Error scraping stocks: 'Series' object is not callable; Multiprocessing Pandas DataFrame Validation with jsonschema

Question

Error scraping stocks: 'Series' object is not callable; Multiprocessing Pandas DataFrame Validation with jsonschema

31 Views Asked by Priyabrata Chattaraj At 28 January 2024 at 00:00

Question: I am working on a project where I need to validate a large Pandas DataFrame against a JSON schema using the jsonschema library. To speed up the validation process, I am attempting to use multiprocessing with the concurrent.futures module in Python. However, I'm facing challenges with the apply function inside the lambda function, as it doesn't work well with parallel execution.

Details:

I have a Pandas DataFrame containing financial data that I want to validate against a JSON schema before inserting it into a MongoDB collection. The validation function is based on the jsonschema library.

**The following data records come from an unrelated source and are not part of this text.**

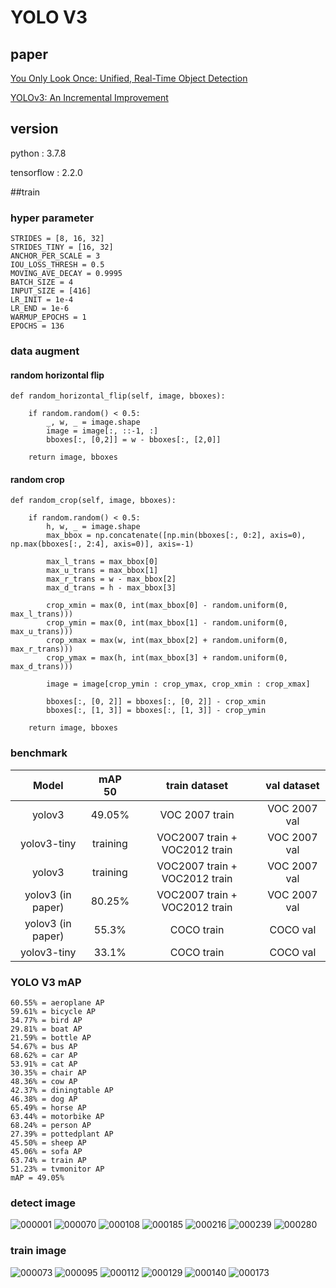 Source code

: # YOLO V3
## paper
[You Only Look Once: Unified, Real-Time Object Detection](https://arxiv.org/abs/1506.02640)

[YOLOv3: An Incremental Improvement](https://arxiv.org/abs/1804.02767)
## version
python : 3.7.8

tensorflow : 2.2.0

##train
### hyper parameter
    STRIDES = [8, 16, 32]
    STRIDES_TINY = [16, 32]
    ANCHOR_PER_SCALE = 3
    IOU_LOSS_THRESH = 0.5
    MOVING_AVE_DECAY = 0.9995
    BATCH_SIZE = 4
    INPUT_SIZE = [416]
    LR_INIT = 1e-4
    LR_END = 1e-6
    WARMUP_EPOCHS = 1
    EPOCHS = 136
    
### data augment
#### random horizontal flip
    def random_horizontal_flip(self, image, bboxes):

        if random.random() < 0.5:
            _, w, _ = image.shape
            image = image[:, ::-1, :]
            bboxes[:, [0,2]] = w - bboxes[:, [2,0]]

        return image, bboxes
        
#### random crop
    def random_crop(self, image, bboxes):

        if random.random() < 0.5:
            h, w, _ = image.shape
            max_bbox = np.concatenate([np.min(bboxes[:, 0:2], axis=0), np.max(bboxes[:, 2:4], axis=0)], axis=-1)

            max_l_trans = max_bbox[0]
            max_u_trans = max_bbox[1]
            max_r_trans = w - max_bbox[2]
            max_d_trans = h - max_bbox[3]

            crop_xmin = max(0, int(max_bbox[0] - random.uniform(0, max_l_trans)))
            crop_ymin = max(0, int(max_bbox[1] - random.uniform(0, max_u_trans)))
            crop_xmax = max(w, int(max_bbox[2] + random.uniform(0, max_r_trans)))
            crop_ymax = max(h, int(max_bbox[3] + random.uniform(0, max_d_trans)))

            image = image[crop_ymin : crop_ymax, crop_xmin : crop_xmax]

            bboxes[:, [0, 2]] = bboxes[:, [0, 2]] - crop_xmin
            bboxes[:, [1, 3]] = bboxes[:, [1, 3]] - crop_ymin

        return image, bboxes
        
        
### benchmark
|Model|mAP 50|train dataset|val dataset|
|:------:|:---:|:---:|:---:|
|yolov3|49.05%|VOC 2007 train|VOC 2007 val|
|yolov3-tiny|training|VOC2007 train + VOC2012 train|VOC 2007 val|
|yolov3|training|VOC2007 train + VOC2012 train|VOC 2007 val|
|yolov3 (in paper)|80.25%|VOC2007 train + VOC2012 train|VOC 2007 val|
|yolov3 (in paper)|55.3%|COCO train|COCO val|
|yolov3-tiny|33.1%|COCO train|COCO val|


### YOLO V3 mAP
    60.55% = aeroplane AP
    59.61% = bicycle AP
    34.77% = bird AP
    29.81% = boat AP
    21.59% = bottle AP
    54.67% = bus AP
    68.62% = car AP
    53.91% = cat AP
    30.35% = chair AP
    48.36% = cow AP
    42.37% = diningtable AP
    46.38% = dog AP
    65.49% = horse AP
    63.44% = motorbike AP
    68.24% = person AP
    27.39% = pottedplant AP
    45.50% = sheep AP
    45.06% = sofa AP
    63.74% = train AP
    51.23% = tvmonitor AP
    mAP = 49.05%
    
### detect image
![000001](https://user-images.githubusercontent.com/24911666/95420197-0c2d0500-0976-11eb-8af2-15c815635cae.jpg)
![000070](https://user-images.githubusercontent.com/24911666/95420201-0df6c880-0976-11eb-8ecf-d8f64e4dc973.jpg)
![000108](https://user-images.githubusercontent.com/24911666/95420206-10592280-0976-11eb-88a2-53c33626155f.jpg)
![000185](https://user-images.githubusercontent.com/24911666/95420214-12bb7c80-0976-11eb-8068-a73495bb9f14.jpg)
![000216](https://user-images.githubusercontent.com/24911666/95420223-14854000-0976-11eb-815b-554e08151fce.jpg)
![000239](https://user-images.githubusercontent.com/24911666/95420225-164f0380-0976-11eb-9e89-8f22dec9aa4d.jpg)
![000280](https://user-images.githubusercontent.com/24911666/95420247-1c44e480-0976-11eb-904e-a8086e4497b4.jpg)

### train image
![000073](https://user-images.githubusercontent.com/24911666/95420358-40082a80-0976-11eb-9707-013f3f1dcc31.jpg)
![000095](https://user-images.githubusercontent.com/24911666/95420360-41395780-0976-11eb-8c74-a9d617545a49.jpg)
![000112](https://user-images.githubusercontent.com/24911666/95420362-426a8480-0976-11eb-9842-99ef5167de6c.jpg)
![000129](https://user-images.githubusercontent.com/24911666/95420364-43031b00-0976-11eb-8833-682c918bd3ed.jpg)
![000140](https://user-images.githubusercontent.com/24911666/95420366-44344800-0976-11eb-8472-561868b41b3e.jpg)
![000173](https://user-images.githubusercontent.com/24911666/95420372-45657500-0976-11eb-826f-e6cc4044ba54.jpg)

Here is a simplified version of my code:

from the code block:


try:
                    futures = [executor.submit((lambda c:
                        not c.empty and c.apply(lambda r: validateDocument(r, schema)
                    , axis=1))(chunk)) for chunk in chunks]

                    # Wait for any thread to finish and check for validation errors
                    for future in as_completed(futures):
                        if callable(future.result):
                            future.result()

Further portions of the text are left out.